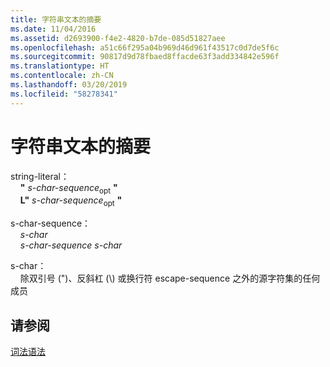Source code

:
 ```yaml
---
title: 字符串文本的摘要
ms.date: 11/04/2016
ms.assetid: d2693900-f4e2-4820-b7de-085d51827aee
ms.openlocfilehash: a51c66f295a04b969d46d961f43517c0d7de5f6c
ms.sourcegitcommit: 90817d9d78fbaed8ffacde63f3add334842e596f
ms.translationtype: HT
ms.contentlocale: zh-CN
ms.lasthandoff: 03/20/2019
ms.locfileid: "58278341"
---
```

# <a name="summary-of-string-literals"></a>字符串文本的摘要

string-literal：<br/>
&nbsp;&nbsp;&nbsp;&nbsp;**"** *s-char-sequence*<sub>opt</sub> **"**<br/>
&nbsp;&nbsp;&nbsp;&nbsp;**L"** *s-char-sequence*<sub>opt</sub> **"**

s-char-sequence：<br/>
&nbsp;&nbsp;&nbsp;&nbsp;*s-char*<br/>
&nbsp;&nbsp;&nbsp;&nbsp;*s-char-sequence* *s-char*

s-char：<br/>
&nbsp;&nbsp;&nbsp;&nbsp;除双引号 (")、反斜杠 (\\) 或换行符 escape-sequence 之外的源字符集的任何成员

## <a name="see-also"></a>请参阅

[词法语法](../c-language/lexical-grammar.md)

▶ TASK DETAILS
Check each line of the data above for the string "nbsp" and report only how many lines have it.

▶ RESPONSE TO THIS EXERCISE
5